In a parallel development, Glickman also got the song on to a Shannon tribute album. The project is still in the works, but the current track listing (at www. includes people such as Frank Blank, the MC5’s Wayne Kramer, Urge Overkill’s Nash Kato, the Guess Who’s Randy Bachman . . . and Joe Glickman (as “Joe G. & the Zippity Doo Wop Band, featuring Max Crook”).

It’s quite a musical adventure for a budding 26-year-old filmmaker, who realized his destiny at 9, when he first saw the mid-’80s TV show Crime Story. It was a doubly fortuitous viewing: 1) It was the first time he had heard “Runaway,” which happened to be the show’s theme; and 2) The program would periodically air behind-the-scenes clips. “They’d be running down the street with movie cameras and stuff. At that point I knew what I wanted to do with the rest of my life.”

His first career move was to relentlessly call the production company involved with the show until Glickman, still a kid, was finally granted a personal phone audience with producer Michael Mann, who graciously talked to him for a couple of minutes, telling him that, no, he couldn’t work on the set (“a little young”) but to keep pursuing his dreams. “The next thing you know,” Glickman remembers, “I’m getting autographs and posters in the mail from all of the cast members.”

The show’s period, the early ’60s, resonated so strongly with Glickman that for the first time in our conversation, the usually practical Glickman gets a little, well, astral: “It almost seemed like an old memory to me. It was like something old was coming back to me—like I was reincarnated and this was just a reminder of what I used to enjoy.”

In school, life was tough for a reincarnated kid with a single-minded intent to be a filmmaker. At 14, he lied about his age and worked on the set of an indie film in Troy as a production assistant.
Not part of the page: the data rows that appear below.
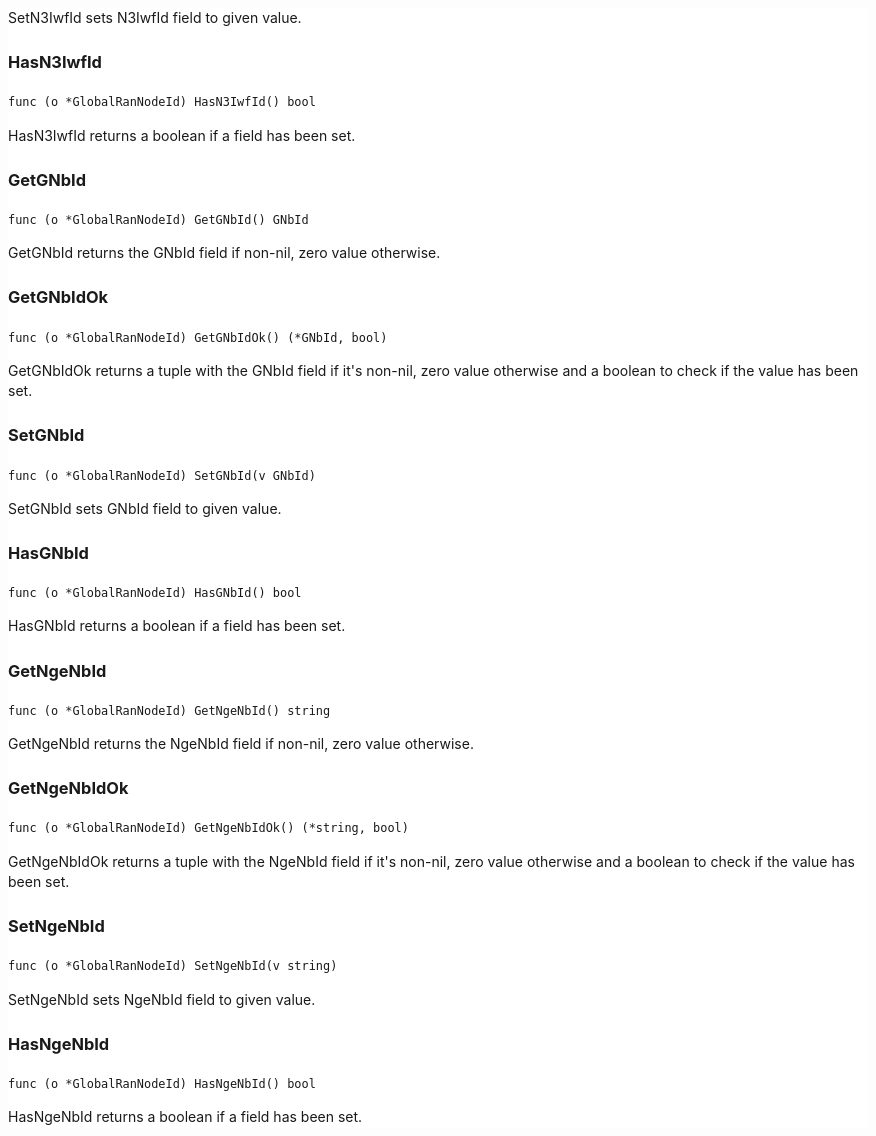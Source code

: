 SetN3IwfId sets N3IwfId field to given value.

### HasN3IwfId

`func (o *GlobalRanNodeId) HasN3IwfId() bool`

HasN3IwfId returns a boolean if a field has been set.

### GetGNbId

`func (o *GlobalRanNodeId) GetGNbId() GNbId`

GetGNbId returns the GNbId field if non-nil, zero value otherwise.

### GetGNbIdOk

`func (o *GlobalRanNodeId) GetGNbIdOk() (*GNbId, bool)`

GetGNbIdOk returns a tuple with the GNbId field if it's non-nil, zero value otherwise
and a boolean to check if the value has been set.

### SetGNbId

`func (o *GlobalRanNodeId) SetGNbId(v GNbId)`

SetGNbId sets GNbId field to given value.

### HasGNbId

`func (o *GlobalRanNodeId) HasGNbId() bool`

HasGNbId returns a boolean if a field has been set.

### GetNgeNbId

`func (o *GlobalRanNodeId) GetNgeNbId() string`

GetNgeNbId returns the NgeNbId field if non-nil, zero value otherwise.

### GetNgeNbIdOk

`func (o *GlobalRanNodeId) GetNgeNbIdOk() (*string, bool)`

GetNgeNbIdOk returns a tuple with the NgeNbId field if it's non-nil, zero value otherwise
and a boolean to check if the value has been set.

### SetNgeNbId

`func (o *GlobalRanNodeId) SetNgeNbId(v string)`

SetNgeNbId sets NgeNbId field to given value.

### HasNgeNbId

`func (o *GlobalRanNodeId) HasNgeNbId() bool`

HasNgeNbId returns a boolean if a field has been set.
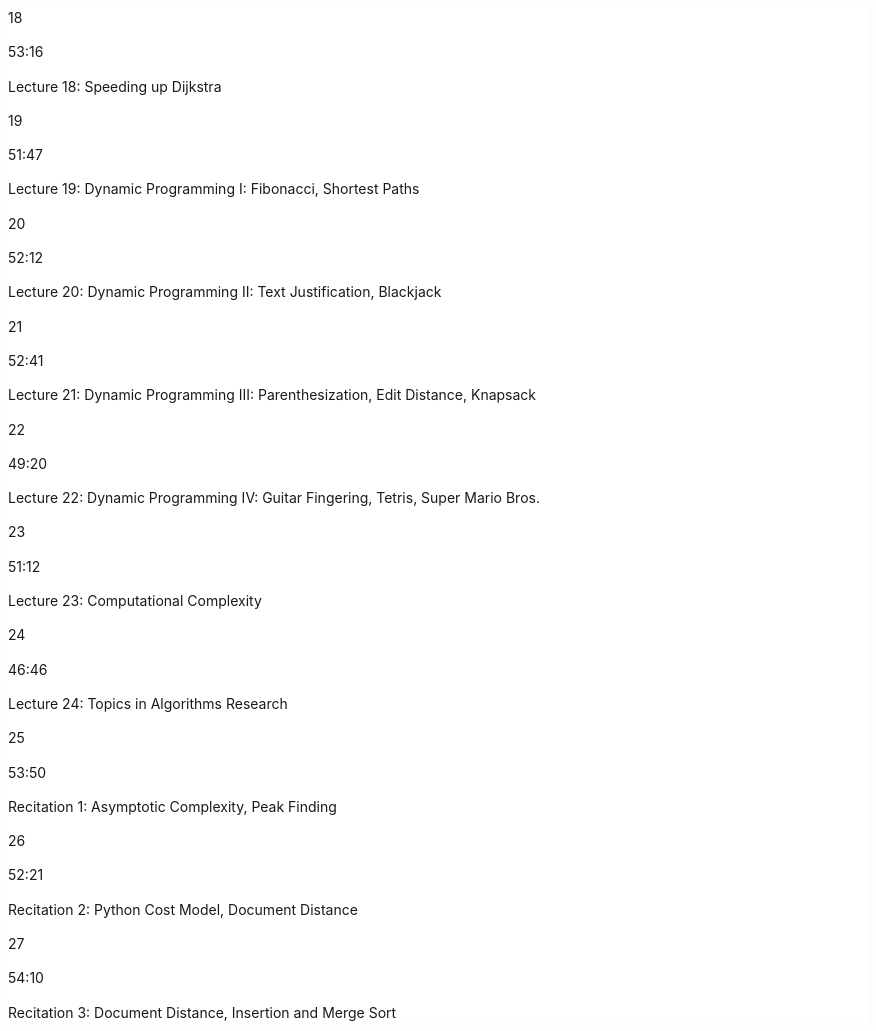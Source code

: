 18

53:16

Lecture 18: Speeding up Dijkstra


19

51:47

Lecture 19: Dynamic Programming I: Fibonacci, Shortest Paths


20

52:12

Lecture 20: Dynamic Programming II: Text Justification, Blackjack

21

52:41

Lecture 21: Dynamic Programming III: Parenthesization, Edit Distance, Knapsack


22

49:20

Lecture 22: Dynamic Programming IV: Guitar Fingering, Tetris, Super Mario Bros.

23

51:12

Lecture 23: Computational Complexity


24

46:46

Lecture 24: Topics in Algorithms Research


25

53:50

Recitation 1: Asymptotic Complexity, Peak Finding


26

52:21

Recitation 2: Python Cost Model, Document Distance


27

54:10

Recitation 3: Document Distance, Insertion and Merge Sort

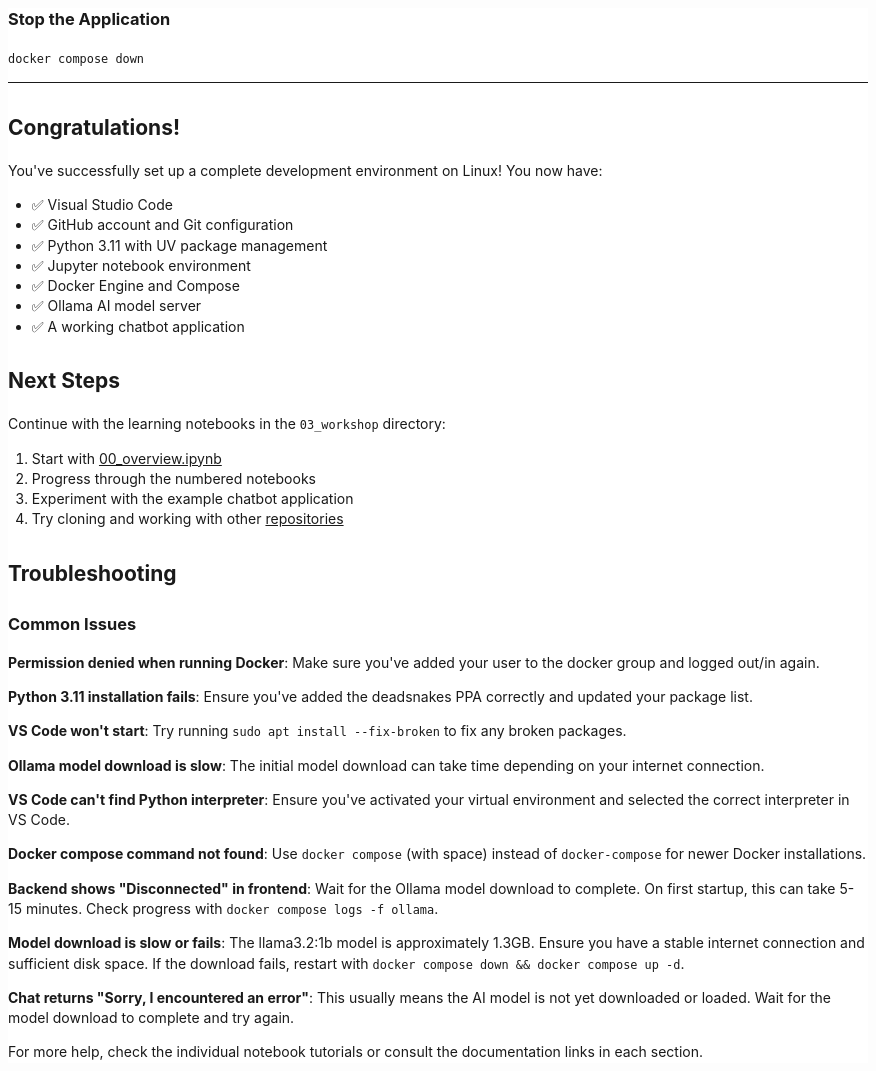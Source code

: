 ### Stop the Application

```bash
docker compose down
```

---

## Congratulations!

You've successfully set up a complete development environment on Linux! You now have:

- ✅ Visual Studio Code
- ✅ GitHub account and Git configuration
- ✅ Python 3.11 with UV package management
- ✅ Jupyter notebook environment
- ✅ Docker Engine and Compose
- ✅ Ollama AI model server
- ✅ A working chatbot application

## Next Steps

Continue with the learning notebooks in the `03_workshop` directory:

1. Start with [00_overview.ipynb](03_workshop/00_overview.ipynb)
2. Progress through the numbered notebooks
3. Experiment with the example chatbot application
4. Try cloning and working with other [repositories](https://github.com/aihpi)

## Troubleshooting

### Common Issues

**Permission denied when running Docker**: Make sure you've added your user to the docker group and logged out/in again.

**Python 3.11 installation fails**: Ensure you've added the deadsnakes PPA correctly and updated your package list.

**VS Code won't start**: Try running `sudo apt install --fix-broken` to fix any broken packages.

**Ollama model download is slow**: The initial model download can take time depending on your internet connection.

**VS Code can't find Python interpreter**: Ensure you've activated your virtual environment and selected the correct interpreter in VS Code.

**Docker compose command not found**: Use `docker compose` (with space) instead of `docker-compose` for newer Docker installations.

**Backend shows "Disconnected" in frontend**: Wait for the Ollama model download to complete. On first startup, this can take 5-15 minutes. Check progress with `docker compose logs -f ollama`.

**Model download is slow or fails**: The llama3.2:1b model is approximately 1.3GB. Ensure you have a stable internet connection and sufficient disk space. If the download fails, restart with `docker compose down && docker compose up -d`.

**Chat returns "Sorry, I encountered an error"**: This usually means the AI model is not yet downloaded or loaded. Wait for the model download to complete and try again.

For more help, check the individual notebook tutorials or consult the documentation links in each section.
By the time he had transferred from a Catholic school to South Colonie High, Glickman says, “It was like I lived in 1955 and had time-traveled to 1992. Looking around, I felt like an alien.” Academically bored, socially clashing and wanting to jump-start his film pursuits, he did some research and found that home-schooling was a legal alternative.

At the time, he was working long hours on the film shoot. “After 12 hours of doing that and having to go to school, I’m thinking, ‘Well geez, one of these has got to go . . . and it’s not going to be filmmaking.” With his grandmother in tow, Glickman presented his school superintendent with documentation from his research, gave his “two-week’s notice” and was off to pursue his own curriculum. “I started teaching myself,” he claims.

Apparently, much of that curriculum was film-based, for in a few years’ time he had talked his way on to several New England film sets as a stills photographer, capturing the visages of low-rung celebrities like Morgan Fairchild, Jack Wagner, John Schneider and Billy Ray Cyrus. (You also might have caught a brief-but-distinct glimpse of Glickman, playing a photographer, in a scene from Seabiscuit.) He currently also supplements his living with photography and video editing.

But Glickman still, to this day, bucks at the notion of a traditional or “holistic” education. “I already knew what I needed to know, and my theory has always been, ‘If you know what you’re going to be, learn it.’” It’s a typical Glickmanism, the kind of rhetoric that makes him come off like a fiercely driven, single-minded character from an old American novel. But hasn’t anything else ever entered the picture?
Hasn’t he ever wanted to be something besides a filmmaker?

Harkening back to Crime Story, he confesses, “There was a little period of time when I wanted to be a detective.”

The video premiere of “So Long Baby” is tomorrow (Friday, Sept. 24) at 8:30 PM at the Saratoga Music Hall. Admission is $10. Joe G. & Band, featuring Max Crook and Scott Ludwig, will play a set of Del Shannon tunes. Some of the proceeds will go toward the publication of Goddesses Don’t Buy Green Bananas, a photo essay on women with cancer, in which Jody Westover, Shannon’s late daughter, appears.